WHAT TO DO >>
Each line of the records that holds "include" should be shown in full.

***** GIVEN RECORDS

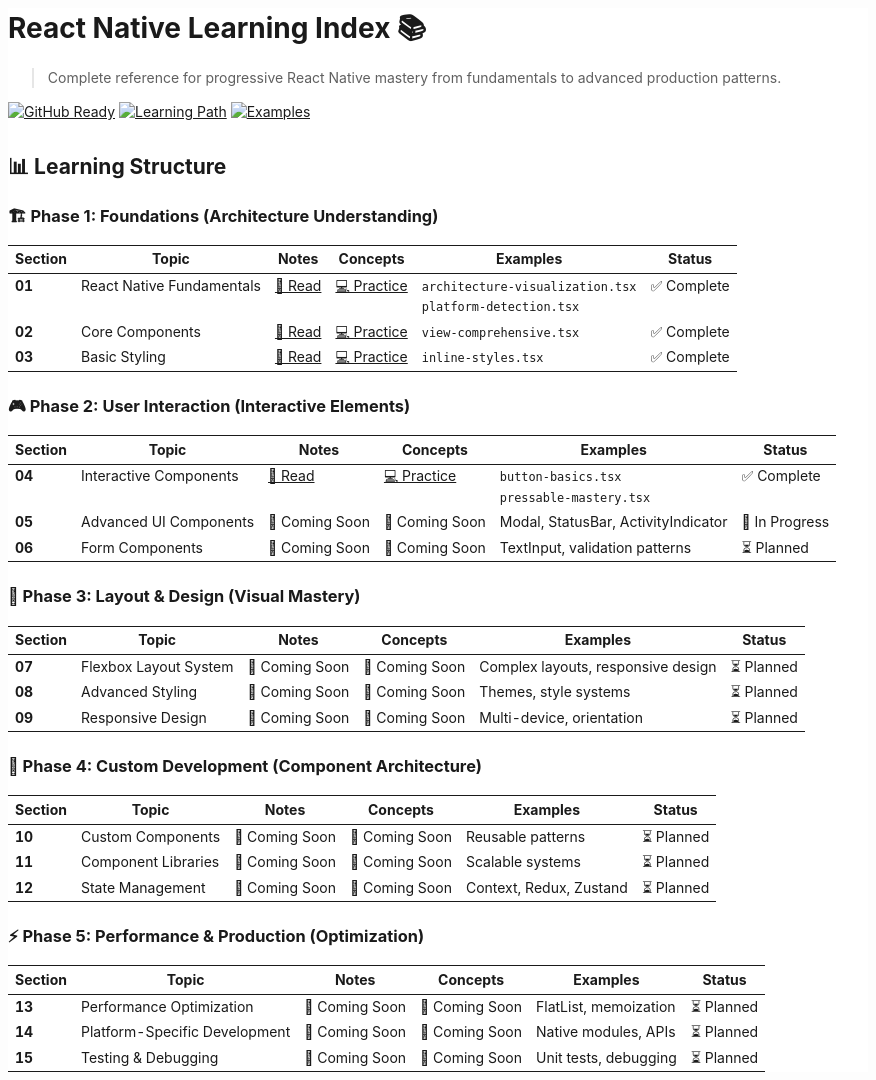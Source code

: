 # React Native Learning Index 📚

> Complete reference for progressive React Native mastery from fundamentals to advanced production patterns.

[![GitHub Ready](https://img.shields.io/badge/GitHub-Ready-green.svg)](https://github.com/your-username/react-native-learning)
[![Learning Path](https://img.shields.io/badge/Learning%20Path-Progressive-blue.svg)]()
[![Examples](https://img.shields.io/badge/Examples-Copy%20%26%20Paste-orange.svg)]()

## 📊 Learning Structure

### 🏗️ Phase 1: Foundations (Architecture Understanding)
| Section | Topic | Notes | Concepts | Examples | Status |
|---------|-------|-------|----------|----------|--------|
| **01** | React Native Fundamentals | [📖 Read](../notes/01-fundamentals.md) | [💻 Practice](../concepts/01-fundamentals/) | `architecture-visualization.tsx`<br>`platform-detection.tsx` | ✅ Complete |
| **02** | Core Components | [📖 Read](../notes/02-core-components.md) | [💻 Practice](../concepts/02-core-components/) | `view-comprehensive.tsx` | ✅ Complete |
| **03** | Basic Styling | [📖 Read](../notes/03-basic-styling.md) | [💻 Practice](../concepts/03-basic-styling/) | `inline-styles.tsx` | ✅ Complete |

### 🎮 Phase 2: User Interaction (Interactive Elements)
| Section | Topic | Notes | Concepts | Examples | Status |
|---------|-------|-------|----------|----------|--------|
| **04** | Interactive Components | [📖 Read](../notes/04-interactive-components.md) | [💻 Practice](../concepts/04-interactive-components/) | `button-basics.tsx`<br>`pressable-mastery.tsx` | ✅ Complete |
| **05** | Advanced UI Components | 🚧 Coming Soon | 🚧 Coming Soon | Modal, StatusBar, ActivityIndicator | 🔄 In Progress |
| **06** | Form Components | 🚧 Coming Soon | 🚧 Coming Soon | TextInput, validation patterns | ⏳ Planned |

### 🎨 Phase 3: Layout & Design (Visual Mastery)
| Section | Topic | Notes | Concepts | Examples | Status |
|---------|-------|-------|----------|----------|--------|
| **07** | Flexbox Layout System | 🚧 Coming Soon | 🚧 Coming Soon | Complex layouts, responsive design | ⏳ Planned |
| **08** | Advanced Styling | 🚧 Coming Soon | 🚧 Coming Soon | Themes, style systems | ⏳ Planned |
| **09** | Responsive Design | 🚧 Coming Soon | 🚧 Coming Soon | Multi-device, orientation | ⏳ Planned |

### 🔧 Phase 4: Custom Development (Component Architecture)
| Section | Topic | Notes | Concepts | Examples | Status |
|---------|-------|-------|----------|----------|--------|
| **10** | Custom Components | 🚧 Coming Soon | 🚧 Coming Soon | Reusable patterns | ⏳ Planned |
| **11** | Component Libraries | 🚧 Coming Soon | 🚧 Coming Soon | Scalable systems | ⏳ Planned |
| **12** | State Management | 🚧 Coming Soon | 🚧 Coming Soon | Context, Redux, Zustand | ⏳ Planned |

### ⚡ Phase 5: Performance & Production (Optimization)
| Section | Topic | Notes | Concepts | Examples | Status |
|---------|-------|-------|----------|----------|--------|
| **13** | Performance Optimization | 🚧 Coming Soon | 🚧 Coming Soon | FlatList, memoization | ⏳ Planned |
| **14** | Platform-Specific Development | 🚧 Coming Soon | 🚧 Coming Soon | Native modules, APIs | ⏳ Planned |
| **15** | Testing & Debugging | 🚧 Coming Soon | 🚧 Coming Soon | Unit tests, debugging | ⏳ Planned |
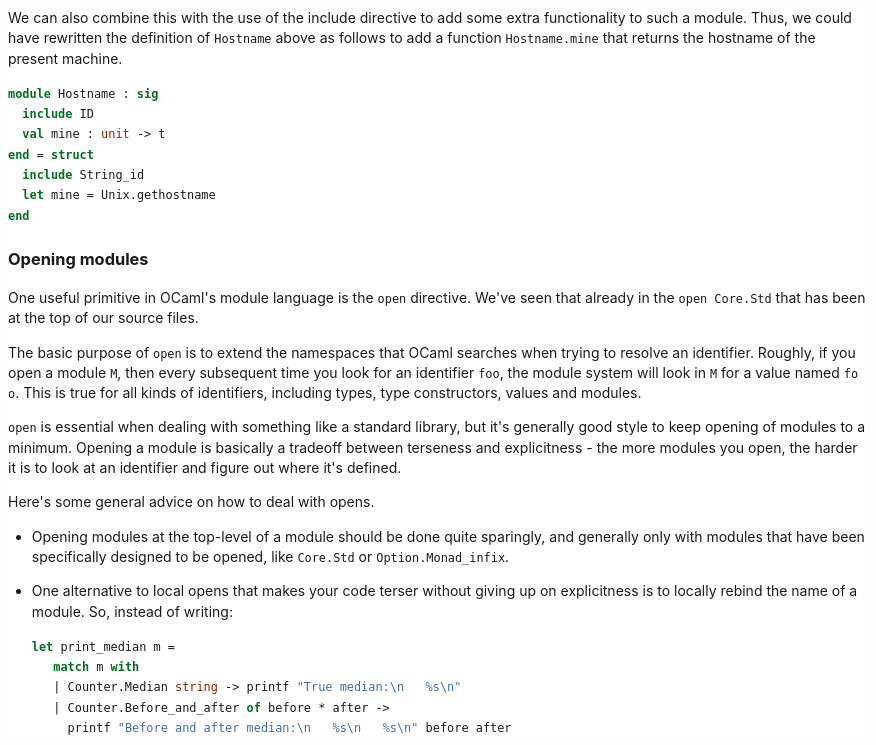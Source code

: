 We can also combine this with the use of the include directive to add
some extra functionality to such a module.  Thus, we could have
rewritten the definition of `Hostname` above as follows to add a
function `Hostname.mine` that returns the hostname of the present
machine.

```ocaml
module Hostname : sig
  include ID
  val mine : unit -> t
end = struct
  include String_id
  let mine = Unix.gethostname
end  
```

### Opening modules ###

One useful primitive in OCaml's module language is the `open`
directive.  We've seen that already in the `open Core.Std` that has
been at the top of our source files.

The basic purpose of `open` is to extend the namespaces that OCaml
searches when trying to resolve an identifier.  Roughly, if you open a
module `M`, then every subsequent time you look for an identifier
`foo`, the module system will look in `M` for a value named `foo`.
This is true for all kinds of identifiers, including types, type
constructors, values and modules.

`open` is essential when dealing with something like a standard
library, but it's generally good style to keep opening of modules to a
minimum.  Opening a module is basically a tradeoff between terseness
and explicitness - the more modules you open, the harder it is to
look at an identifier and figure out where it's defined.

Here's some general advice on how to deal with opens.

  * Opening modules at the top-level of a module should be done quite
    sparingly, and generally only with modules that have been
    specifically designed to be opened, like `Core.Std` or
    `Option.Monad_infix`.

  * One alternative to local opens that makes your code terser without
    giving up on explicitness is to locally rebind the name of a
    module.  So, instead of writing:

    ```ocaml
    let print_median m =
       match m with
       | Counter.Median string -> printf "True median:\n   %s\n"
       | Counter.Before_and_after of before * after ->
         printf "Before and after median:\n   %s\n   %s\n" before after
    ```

**********

EXERCISE RESULT >>
: We can also combine this with the use of the include directive to add
  include ID
  include String_id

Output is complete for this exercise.